* Records excerpted from a collection
========================

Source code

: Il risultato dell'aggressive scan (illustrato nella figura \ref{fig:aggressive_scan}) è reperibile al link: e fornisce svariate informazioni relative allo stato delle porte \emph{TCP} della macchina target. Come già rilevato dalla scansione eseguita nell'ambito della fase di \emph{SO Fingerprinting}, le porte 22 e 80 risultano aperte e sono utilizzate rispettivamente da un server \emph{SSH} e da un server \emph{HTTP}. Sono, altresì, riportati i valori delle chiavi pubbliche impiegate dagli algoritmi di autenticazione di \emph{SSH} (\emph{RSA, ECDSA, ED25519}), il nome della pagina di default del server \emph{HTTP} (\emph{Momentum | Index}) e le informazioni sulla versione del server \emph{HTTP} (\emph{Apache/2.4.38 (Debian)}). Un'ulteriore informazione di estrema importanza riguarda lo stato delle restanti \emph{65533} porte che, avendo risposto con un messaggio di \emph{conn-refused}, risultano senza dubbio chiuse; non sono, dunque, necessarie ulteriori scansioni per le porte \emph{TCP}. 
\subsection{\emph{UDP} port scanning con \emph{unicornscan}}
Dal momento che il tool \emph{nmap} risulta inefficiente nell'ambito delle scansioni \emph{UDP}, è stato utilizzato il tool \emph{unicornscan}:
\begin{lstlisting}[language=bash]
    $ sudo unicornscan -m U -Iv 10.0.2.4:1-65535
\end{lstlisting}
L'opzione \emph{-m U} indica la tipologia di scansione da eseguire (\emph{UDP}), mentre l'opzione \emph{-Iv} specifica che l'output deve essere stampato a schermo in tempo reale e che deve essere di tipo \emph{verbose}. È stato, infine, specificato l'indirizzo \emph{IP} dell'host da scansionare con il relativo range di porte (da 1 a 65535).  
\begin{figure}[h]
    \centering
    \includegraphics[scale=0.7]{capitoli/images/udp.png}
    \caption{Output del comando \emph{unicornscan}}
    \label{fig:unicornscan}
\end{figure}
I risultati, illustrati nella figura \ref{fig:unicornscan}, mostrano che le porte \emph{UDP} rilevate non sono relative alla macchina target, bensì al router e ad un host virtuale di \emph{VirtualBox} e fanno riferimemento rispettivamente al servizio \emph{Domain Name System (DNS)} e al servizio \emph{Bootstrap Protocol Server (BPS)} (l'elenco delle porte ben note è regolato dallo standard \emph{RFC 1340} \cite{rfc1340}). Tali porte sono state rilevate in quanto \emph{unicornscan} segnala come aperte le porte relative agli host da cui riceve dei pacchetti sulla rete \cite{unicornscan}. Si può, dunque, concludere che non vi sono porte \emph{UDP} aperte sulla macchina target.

========================

* Action item
Every entry must be quoted exactly as it appears above.

* Result for this exercise
Source code

: Il risultato dell'aggressive scan (illustrato nella figura \ref{fig:aggressive_scan}) è reperibile al link: e fornisce svariate informazioni relative allo stato delle porte \emph{TCP} della macchina target. Come già rilevato dalla scansione eseguita nell'ambito della fase di \emph{SO Fingerprinting}, le porte 22 e 80 risultano aperte e sono utilizzate rispettivamente da un server \emph{SSH} e da un server \emph{HTTP}. Sono, altresì, riportati i valori delle chiavi pubbliche impiegate dagli algoritmi di autenticazione di \emph{SSH} (\emph{RSA, ECDSA, ED25519}), il nome della pagina di default del server \emph{HTTP} (\emph{Momentum | Index}) e le informazioni sulla versione del server \emph{HTTP} (\emph{Apache/2.4.38 (Debian)}). Un'ulteriore informazione di estrema importanza riguarda lo stato delle restanti \emph{65533} porte che, avendo risposto con un messaggio di \emph{conn-refused}, risultano senza dubbio chiuse; non sono, dunque, necessarie ulteriori scansioni per le porte \emph{TCP}. 
\subsection{\emph{UDP} port scanning con \emph{unicornscan}}
Dal momento che il tool \emph{nmap} risulta inefficiente nell'ambito delle scansioni \emph{UDP}, è stato utilizzato il tool \emph{unicornscan}:
\begin{lstlisting}[language=bash]
    $ sudo unicornscan -m U -Iv 10.0.2.4:1-65535
\end{lstlisting}
L'opzione \emph{-m U} indica la tipologia di scansione da eseguire (\emph{UDP}), mentre l'opzione \emph{-Iv} specifica che l'output deve essere stampato a schermo in tempo reale e che deve essere di tipo \emph{verbose}. È stato, infine, specificato l'indirizzo \emph{IP} dell'host da scansionare con il relativo range di porte (da 1 a 65535).  
\begin{figure}[h]
    \centering
    \includegraphics[scale=0.7]{capitoli/images/udp.png}
    \caption{Output del comando \emph{unicornscan}}
    \label{fig:unicornscan}
\end{figure}
I risultati, illustrati nella figura \ref{fig:unicornscan}, mostrano che le porte \emph{UDP} rilevate non sono relative alla macchina target, bensì al router e ad un host virtuale di \emph{VirtualBox} e fanno riferimemento rispettivamente al servizio \emph{Domain Name System (DNS)} e al servizio \emph{Bootstrap Protocol Server (BPS)} (l'elenco delle porte ben note è regolato dallo standard \emph{RFC 1340} \cite{rfc1340}). Tali porte sono state rilevate in quanto \emph{unicornscan} segnala come aperte le porte relative agli host da cui riceve dei pacchetti sulla rete \cite{unicornscan}. Si può, dunque, concludere che non vi sono porte \emph{UDP} aperte sulla macchina target.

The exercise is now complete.